Thursday, July 9, 2009

a mishmash of reactions to watching Saved!

  • I'm so tired of hearing people say "Hilary Faye". Can't they say "Hil" for short?
  • I suppose the naivete of the main character is meant to be funny, but I also find it sad that innocence isn't a working strategy for life.
  • Okay, the way the pastor uses "youth-speak" is great. Some forms and norms of communication are intended for differentiating social groups (e.g. by age). If someone is by definition excluded from a group, it doesn't matter how well he or she can adopt that group's language styles; he or she will just seem disturbing.
  • If someone experiences a vision and/or is struggling with a moral dilemma, bringing in other believers to help advise or interpret should be a given. This is partly why isolating yourself is discouraged.
  • Interesting choice in having one of the school's non-Christian outsiders also be a prickly rebel (and one who in actuality doesn't want to be expelled). For the movie to really portray judgmental attitudes as irrational, the outsider could have been a person who was in almost every way likable apart from being a non-Christian. But I suppose that making the outsider be defiant, mocking, etc. serves to underline just how much the outsider is "outside", and that this status is partly engineered by the outsider on purpose.

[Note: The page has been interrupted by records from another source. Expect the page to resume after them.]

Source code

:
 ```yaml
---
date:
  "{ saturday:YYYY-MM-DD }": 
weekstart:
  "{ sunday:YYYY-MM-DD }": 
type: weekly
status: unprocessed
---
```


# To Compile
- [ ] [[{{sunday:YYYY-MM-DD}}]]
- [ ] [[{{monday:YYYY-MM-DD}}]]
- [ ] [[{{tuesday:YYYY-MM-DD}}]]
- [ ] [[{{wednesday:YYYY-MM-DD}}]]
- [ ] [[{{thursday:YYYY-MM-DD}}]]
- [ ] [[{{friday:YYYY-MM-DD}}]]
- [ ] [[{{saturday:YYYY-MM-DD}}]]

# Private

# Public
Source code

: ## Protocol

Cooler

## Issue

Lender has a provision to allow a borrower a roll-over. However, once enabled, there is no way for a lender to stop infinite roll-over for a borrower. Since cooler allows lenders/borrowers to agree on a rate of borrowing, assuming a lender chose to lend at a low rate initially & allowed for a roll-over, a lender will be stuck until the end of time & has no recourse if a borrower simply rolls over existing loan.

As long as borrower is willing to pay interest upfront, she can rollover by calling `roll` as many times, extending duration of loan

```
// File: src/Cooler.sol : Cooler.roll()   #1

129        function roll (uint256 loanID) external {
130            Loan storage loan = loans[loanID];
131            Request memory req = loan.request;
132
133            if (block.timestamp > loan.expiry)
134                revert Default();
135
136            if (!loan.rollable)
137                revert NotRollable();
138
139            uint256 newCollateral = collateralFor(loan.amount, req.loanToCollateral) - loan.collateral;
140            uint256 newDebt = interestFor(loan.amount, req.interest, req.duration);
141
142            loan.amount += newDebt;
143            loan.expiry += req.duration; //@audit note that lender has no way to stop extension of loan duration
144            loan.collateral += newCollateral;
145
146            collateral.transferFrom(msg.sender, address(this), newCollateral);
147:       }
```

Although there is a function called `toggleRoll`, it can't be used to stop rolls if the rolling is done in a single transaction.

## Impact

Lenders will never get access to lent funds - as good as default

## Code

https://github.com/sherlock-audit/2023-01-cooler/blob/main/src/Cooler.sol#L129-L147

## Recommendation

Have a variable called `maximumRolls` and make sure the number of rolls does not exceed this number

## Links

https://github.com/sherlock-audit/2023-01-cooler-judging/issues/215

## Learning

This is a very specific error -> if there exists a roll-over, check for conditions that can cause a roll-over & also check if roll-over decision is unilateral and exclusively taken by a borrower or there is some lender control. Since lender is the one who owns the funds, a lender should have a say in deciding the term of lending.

  • I appreciate that it shows people smoking to rebel. I've always thought the extreme edge of adolescent rebellion, people doing something forbidden because it's forbidden, has tinges of absurdity. A rebel doing something stupid just to rebel thereby illustrates that his or her actions are still motivated and activated by rules. It turns out to be another subtle way of being controlled and not thinking for oneself.
  • Good idea: evangelism to avert the eternal damnation of sinners like us. Bad idea: evangelism that isn't heartfelt, is by-the-numbers, and is so heavy-handed that it doesn't reach a person at a point of need.
  • Y'know, private religious institutions, even schools, have the constitutional right to accept and reject participants for religious reasons. It's quite debatable whether the religious should remove themselves out of public society and instead isolate themselves into a self-selected alternative culture, but it's their right if they so choose. Sometimes I've heard Christians describe their childhoods as existing in a "Christian bubble" in which the "outside world" is kept safely at a distance. The undeniable problem is that the bubble prevents/dissaudes Christians from applying the gospel where it's needed most. It's notable that during his exceedling brief ministry, Jesus didn't "stay put" and wait for people to come to him.
  • One of the more improbable aspects of the storyline is the fertility level involved.
  • Oooo, the movie used some music from Jesus Christ Superstar. That'll now be in my head for a couple of weeks. I'm thankful it wasn't the "always thought that I'd be a disciple..."
  • Tolerance is tolerance, and plain meanspiritedness is meanspiritedness. Yet it seems to me that it's at least partially a "two way street". Feuds escalate when people keep deciding to strike back instead of being the "bigger person" who defuses the situation by loving enemies and reaching out in a way that could be vulnerable.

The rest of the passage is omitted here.